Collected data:
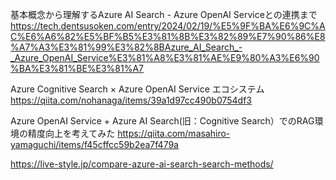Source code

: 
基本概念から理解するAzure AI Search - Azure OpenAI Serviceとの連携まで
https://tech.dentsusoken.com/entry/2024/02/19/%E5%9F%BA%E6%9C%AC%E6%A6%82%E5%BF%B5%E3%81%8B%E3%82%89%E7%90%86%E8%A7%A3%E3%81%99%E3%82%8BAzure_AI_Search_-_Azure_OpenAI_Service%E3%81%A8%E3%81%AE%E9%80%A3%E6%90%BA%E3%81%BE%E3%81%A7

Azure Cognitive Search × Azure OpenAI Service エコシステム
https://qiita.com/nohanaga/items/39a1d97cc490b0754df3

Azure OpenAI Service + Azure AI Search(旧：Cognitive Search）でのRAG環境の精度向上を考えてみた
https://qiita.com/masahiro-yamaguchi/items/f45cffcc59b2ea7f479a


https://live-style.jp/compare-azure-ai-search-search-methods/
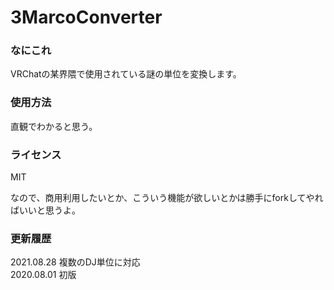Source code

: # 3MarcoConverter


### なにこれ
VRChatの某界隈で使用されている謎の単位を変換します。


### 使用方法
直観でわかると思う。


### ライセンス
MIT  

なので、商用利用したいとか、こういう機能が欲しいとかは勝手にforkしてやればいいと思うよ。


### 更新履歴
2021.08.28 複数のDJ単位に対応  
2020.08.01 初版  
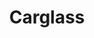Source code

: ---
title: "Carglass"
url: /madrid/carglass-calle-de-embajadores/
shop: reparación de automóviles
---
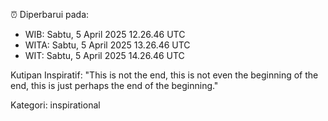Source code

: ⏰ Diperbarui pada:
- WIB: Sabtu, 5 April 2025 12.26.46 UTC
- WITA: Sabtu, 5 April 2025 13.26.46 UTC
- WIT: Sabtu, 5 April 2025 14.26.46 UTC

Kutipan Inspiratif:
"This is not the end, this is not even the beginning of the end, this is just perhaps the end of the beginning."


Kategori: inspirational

Exercise
Exactly as they appear, write out the lines from the one containing "- WITA: Sabtu, 5 April 2025 13.26.46 UTC" through the final line of the entries above, both included.

Solution to this task
- WITA: Sabtu, 5 April 2025 13.26.46 UTC
- WIT: Sabtu, 5 April 2025 14.26.46 UTC

Kutipan Inspiratif:
"This is not the end, this is not even the beginning of the end, this is just perhaps the end of the beginning."


Kategori: inspirational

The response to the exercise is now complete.